§ **Extracted entries**
☆ ☆ ☆ ☆ ☆

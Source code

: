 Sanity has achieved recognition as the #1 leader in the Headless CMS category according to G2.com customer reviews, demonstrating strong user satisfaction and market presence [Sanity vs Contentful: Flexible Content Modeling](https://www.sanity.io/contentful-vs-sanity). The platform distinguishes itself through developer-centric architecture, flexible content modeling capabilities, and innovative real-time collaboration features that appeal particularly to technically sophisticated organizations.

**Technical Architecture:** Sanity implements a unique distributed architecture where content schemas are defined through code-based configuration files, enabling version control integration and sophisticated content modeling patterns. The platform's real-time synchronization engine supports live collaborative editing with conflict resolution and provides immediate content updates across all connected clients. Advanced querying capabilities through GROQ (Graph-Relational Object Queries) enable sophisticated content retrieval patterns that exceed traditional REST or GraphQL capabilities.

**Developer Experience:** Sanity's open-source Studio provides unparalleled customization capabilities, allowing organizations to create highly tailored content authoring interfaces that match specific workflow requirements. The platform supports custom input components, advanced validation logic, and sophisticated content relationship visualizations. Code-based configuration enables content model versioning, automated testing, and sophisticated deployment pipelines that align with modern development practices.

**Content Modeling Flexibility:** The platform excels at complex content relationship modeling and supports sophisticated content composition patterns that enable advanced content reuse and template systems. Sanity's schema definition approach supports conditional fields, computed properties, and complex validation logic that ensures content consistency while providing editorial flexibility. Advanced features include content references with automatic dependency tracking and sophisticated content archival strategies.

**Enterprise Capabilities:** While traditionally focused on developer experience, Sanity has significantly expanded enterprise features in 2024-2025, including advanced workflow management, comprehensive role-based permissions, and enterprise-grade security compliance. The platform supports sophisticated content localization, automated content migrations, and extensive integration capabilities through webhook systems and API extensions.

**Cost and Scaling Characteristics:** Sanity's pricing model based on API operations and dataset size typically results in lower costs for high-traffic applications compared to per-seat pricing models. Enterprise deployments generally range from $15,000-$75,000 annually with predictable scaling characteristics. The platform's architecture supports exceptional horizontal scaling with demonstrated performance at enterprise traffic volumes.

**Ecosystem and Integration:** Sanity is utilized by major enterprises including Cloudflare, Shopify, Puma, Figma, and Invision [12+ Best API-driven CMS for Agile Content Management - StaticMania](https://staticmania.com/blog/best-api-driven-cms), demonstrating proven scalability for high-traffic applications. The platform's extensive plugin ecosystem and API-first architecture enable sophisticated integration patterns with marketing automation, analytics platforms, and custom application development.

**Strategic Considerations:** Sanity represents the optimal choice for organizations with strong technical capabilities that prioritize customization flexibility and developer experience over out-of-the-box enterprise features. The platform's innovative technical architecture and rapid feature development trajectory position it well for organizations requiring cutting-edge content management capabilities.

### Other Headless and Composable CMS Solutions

☆ ☆ ☆ ☆ ☆

For the string "demonstrating", search the preceding data and copy every line that includes it.

: Sanity has achieved recognition as the #1 leader in the Headless CMS category according to G2.com customer reviews, demonstrating strong user satisfaction and market presence [Sanity vs Contentful: Flexible Content Modeling](https://www.sanity.io/contentful-vs-sanity). The platform distinguishes itself through developer-centric architecture, flexible content modeling capabilities, and innovative real-time collaboration features that appeal particularly to technically sophisticated organizations.
**Ecosystem and Integration:** Sanity is utilized by major enterprises including Cloudflare, Shopify, Puma, Figma, and Invision [12+ Best API-driven CMS for Agile Content Management - StaticMania](https://staticmania.com/blog/best-api-driven-cms), demonstrating proven scalability for high-traffic applications. The platform's extensive plugin ecosystem and API-first architecture enable sophisticated integration patterns with marketing automation, analytics platforms, and custom application development.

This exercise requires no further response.